TBI is defined by the Brain Injury Association of America (BIAA) as a blow or jolt to the head or a penetrating head injury that disrupts the function of the brain. The severity of a TBI can range from mild to severe and can result in short or long-term problems with independent function.

Every year, thousands of children die as a result of an injury and thousands more are left with a permanent disability. Football injuries associated with the brain occur at a rate of one in every three and a half games. The BIAA reports that football is responsible for more than 250,000 head injuries in the United States. In any given season 20 percent of all high school players sustain brain injuries.

Simple safety precautions such as wearing a helmet can help prevent brain injuries on the football field. Football players are required to wear helmets during the game, but they are not necessarily required to wear them during practice. Helmets should be worn at all times on the practice and football fields.

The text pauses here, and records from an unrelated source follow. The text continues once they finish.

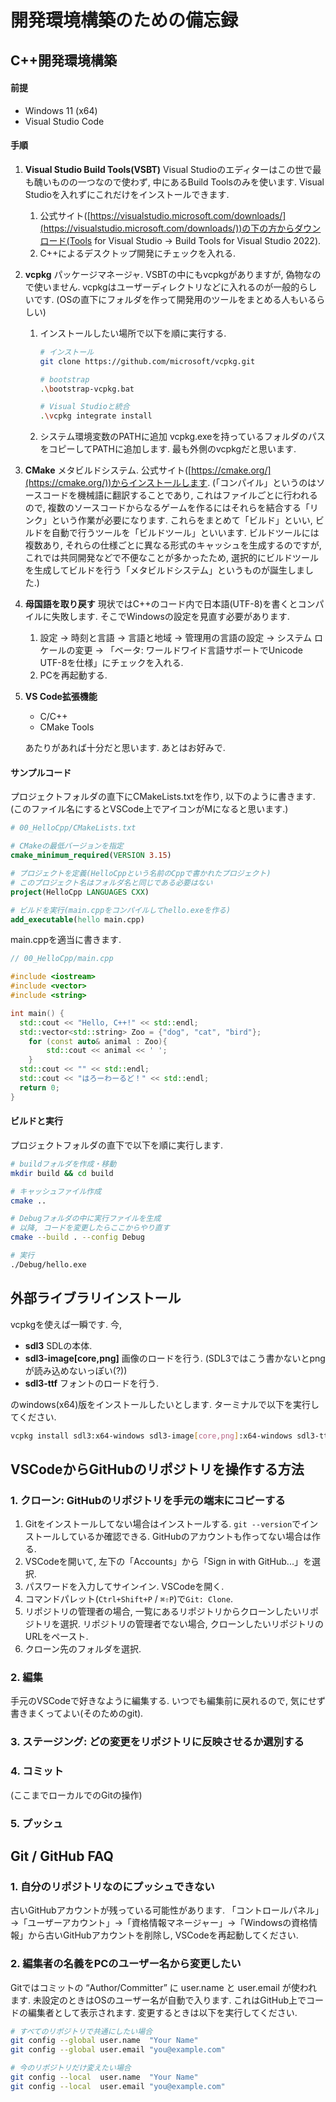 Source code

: # 開発環境構築のための備忘録

## C++開発環境構築
#### 前提
- Windows 11 (x64)
- Visual Studio Code

#### 手順
1. **Visual Studio Build Tools(VSBT)**
    Visual Studioのエディターはこの世で最も醜いものの一つなので使わず, 中にあるBuild Toolsのみを使います. Visual Studioを入れずにこれだけをインストールできます.
    1. 公式サイト([https://visualstudio.microsoft.com/downloads/](https://visualstudio.microsoft.com/downloads/))の下の方からダウンロード(Tools for Visual Studio → Build Tools for Visual Studio 2022).
    2. C++によるデスクトップ開発にチェックを入れる.
2. **vcpkg**
    パッケージマネージャ. VSBTの中にもvcpkgがありますが, 偽物なので使いません. vcpkgはユーザーディレクトリなどに入れるのが一般的らしいです. (OSの直下にフォルダを作って開発用のツールをまとめる人もいるらしい)
    1. インストールしたい場所で以下を順に実行する.
        ```bash
        # インストール
        git clone https://github.com/microsoft/vcpkg.git

        # bootstrap
        .\bootstrap-vcpkg.bat

        # Visual Studioと統合
        .\vcpkg integrate install
        ```
    2. システム環境変数のPATHに追加
        vcpkg.exeを持っているフォルダのパスをコピーしてPATHに追加します. 最も外側のvcpkgだと思います.
3. **CMake**
    メタビルドシステム. 公式サイト([https://cmake.org/](https://cmake.org/))からインストールします.
    (「コンパイル」というのはソースコードを機械語に翻訳することであり, これはファイルごとに行われるので, 複数のソースコードからなるゲームを作るにはそれらを結合する「リンク」という作業が必要になります. これらをまとめて「ビルド」といい, ビルドを自動で行うツールを「ビルドツール」といいます. ビルドツールには複数あり, それらの仕様ごとに異なる形式のキャッシュを生成するのですが, これでは共同開発などで不便なことが多かったため, 選択的にビルドツールを生成してビルドを行う「メタビルドシステム」というものが誕生しました.)

4. **母国語を取り戻す**
    現状ではC++のコード内で日本語(UTF-8)を書くとコンパイルに失敗します. そこでWindowsの設定を見直す必要があります.
    1. 設定 → 時刻と言語 → 言語と地域 → 管理用の言語の設定 → システム ロケールの変更 → 「ベータ: ワールドワイド言語サポートでUnicode UTF-8を仕様」にチェックを入れる.
    2. PCを再起動する.
5. **VS Code拡張機能**
    - C/C++
    - CMake Tools

    あたりがあれば十分だと思います. あとはお好みで.

#### サンプルコード
プロジェクトフォルダの直下にCMakeLists.txtを作り, 以下のように書きます. (このファイル名にするとVSCode上でアイコンがMになると思います.)

```cmake
# 00_HelloCpp/CMakeLists.txt

# CMakeの最低バージョンを指定
cmake_minimum_required(VERSION 3.15)

# プロジェクトを定義(HelloCppという名前のCppで書かれたプロジェクト)
# このプロジェクト名はフォルダ名と同じである必要はない
project(HelloCpp LANGUAGES CXX)

# ビルドを実行(main.cppをコンパイルしてhello.exeを作る)
add_executable(hello main.cpp)

```

main.cppを適当に書きます.
```cpp
// 00_HelloCpp/main.cpp

#include <iostream>
#include <vector>
#include <string>

int main() {
  std::cout << "Hello, C++!" << std::endl;
  std::vector<std::string> Zoo = {"dog", "cat", "bird"};
	for (const auto& animal : Zoo){
		std::cout << animal << ' ';
	}
  std::cout << "" << std::endl;
  std::cout << "はろーわーるど！" << std::endl;
  return 0;
}
```

#### ビルドと実行

プロジェクトフォルダの直下で以下を順に実行します.
```bash
# buildフォルダを作成・移動
mkdir build && cd build

# キャッシュファイル作成
cmake ..

# Debugフォルダの中に実行ファイルを生成
# 以降, コードを変更したらここからやり直す
cmake --build . --config Debug

# 実行
./Debug/hello.exe
```

## 外部ライブラリインストール
vcpkgを使えば一瞬です. 今,
- **sdl3**
    SDLの本体.
- **sdl3-image[core,png]**
    画像のロードを行う. (SDL3ではこう書かないとpngが読み込めないっぽい(?))
- **sdl3-ttf**
    フォントのロードを行う.

のwindows(x64)版をインストールしたいとします. ターミナルで以下を実行してください.
```bash
vcpkg install sdl3:x64-windows sdl3-image[core,png]:x64-windows sdl3-ttf:x64-windows
```

## VSCodeからGitHubのリポジトリを操作する方法
### 1. クローン: GitHubのリポジトリを手元の端末にコピーする
1. Gitをインストールしてない場合はインストールする. `git --version`でインストールしているか確認できる. GitHubのアカウントも作ってない場合は作る.
2. VSCodeを開いて, 左下の「Accounts」から「Sign in with GitHub...」を選択.
3. パスワードを入力してサインイン. VSCodeを開く.
4. コマンドパレット(`Ctrl+Shift+P` / `⌘⇧P`)で`Git: Clone`.
5. リポジトリの管理者の場合, 一覧にあるリポジトリからクローンしたいリポジトリを選択. リポジトリの管理者でない場合, クローンしたいリポジトリのURLをペースト.
6. クローン先のフォルダを選択.

### 2. 編集
手元のVSCodeで好きなように編集する. いつでも編集前に戻れるので, 気にせず書きまくってよい(そのためのgit).

### 3. ステージング: どの変更をリポジトリに反映させるか選別する

### 4. コミット
(ここまでローカルでのGitの操作)

### 5. プッシュ

## Git / GitHub FAQ
### 1. 自分のリポジトリなのにプッシュできない
古いGitHubアカウントが残っている可能性があります. 「コントロールパネル」→「ユーザーアカウント」→「資格情報マネージャー」→「Windowsの資格情報」から古いGitHubアカウントを削除し, VSCodeを再起動してください.


### 2. 編集者の名義をPCのユーザー名から変更したい
Gitではコミットの “Author/Committer” に user.name と user.email が使われます. 未設定のときはOSのユーザー名が自動で入ります. これはGitHub上でコードの編集者として表示されます. 変更するときは以下を実行してください.

``` bash
# すべてのリポジトリで共通にしたい場合
git config --global user.name  "Your Name"
git config --global user.email "you@example.com"

# 今のリポジトリだけ変えたい場合
git config --local  user.name  "Your Name"
git config --local  user.email "you@example.com"
``` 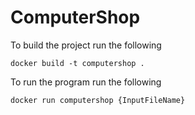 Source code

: # ComputerShop
To build the project run the following
```console
docker build -t computershop .
```

To run the program run the following
```console
docker run computershop {InputFileName}
```
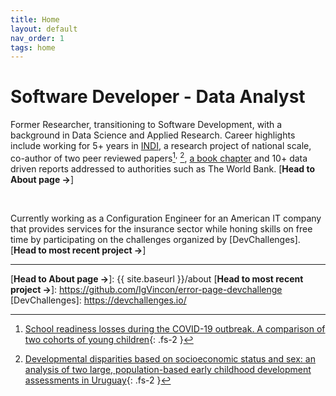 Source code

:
 ```yaml
---
title: Home
layout: default
nav_order: 1
tags: home
---
```


# Software Developer - Data Analyst

Former Researcher, transitioning to Software Development, with a background in Data Science and Applied Research. Career highlights include working for 5+ years in [INDI], a research project of national scale, co-author of two peer reviewed papers[^1]<sup>,</sup> [^2], [a book chapter] and 10+ data driven reports addressed to authorities such as The World Bank. [**Head to About page →**]

<br>

Currently working as a Configuration Engineer for an American IT company that provides services for the insurance sector while honing skills on free time by participating on the challenges organized by [DevChallenges]. [**Head to most recent project →**]

----
[^1]: [School readiness losses during the COVID-19 outbreak. A comparison of two cohorts of young children](https://srcd.onlinelibrary.wiley.com/doi/10.1111/cdev.13738){: .fs-2 }
[^2]: [Developmental disparities based on socioeconomic status and sex: an analysis of two large, population-based early childhood development assessments in Uruguay](https://www.tandfonline.com/doi/abs/10.1080/03004430.2021.1946528){: .fs-2 }

[INDI]: https://www.ineed.edu.uy/socioemocional/experiencias/inventario-de-desarrollo-infantil-indi.html
[a book chapter]: https://psyarxiv.com/xg2hj/
[**Head to About page →**]: {{ site.baseurl }}/about
[**Head to most recent project →**]: https://github.com/IgVincon/error-page-devchallenge
[DevChallenges]: https://devchallenges.io/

Brain injuries cause more deaths than any other sports injury. In football, brain injury accounts for 65 to 85 percent of all fatalities. Each year more than 150,000 football players under the age of 15 seek treatment for injuries at hospital emergency rooms. Help avoid injury while playing football. Follow these safety tips from the American Academy of Orthopaedic Surgeons and the Centers for Disease Control:
  • Before your child starts a training program or plays competitive football, take him or her to the doctor for a physical exam. The doctor can assess any special injury risks your child may have.
  • Make sure your child wears all the required safety gear every time he or she plays and practices. All tackle football players must wear: a helmet; pads for the shoulders, hips, tailbone and knees; thigh guards; and a mouth guard with a keeper strap. Talk to your child’s coach to find out what kind of cleats are recommended or required in your child’s league. If your child wears glasses, talk to your eye doctor about special eyewear for sports.
  • Insist that your child warm up and stretch before playing.
  • Teach your child not to play through pain. If your child gets injured, see a doctor and follow all doctors' orders for recovery and release. This is especially important for brain injuries – getting a second brain injury before the first one has healed can be fatal.
  • Make sure first aid is available at all games and practices.
  • Talk to the coaches. Coaches should enforce all the rules of the game. They should never allow illegal blocking, tackling from behind or spearing (using the top of the helmet to tackle). Coaches should encourage safe play and understand the special injury risks that young players face.
  • Above all, keep football fun. Putting too much focus on winning can make your child push too hard and risk injury.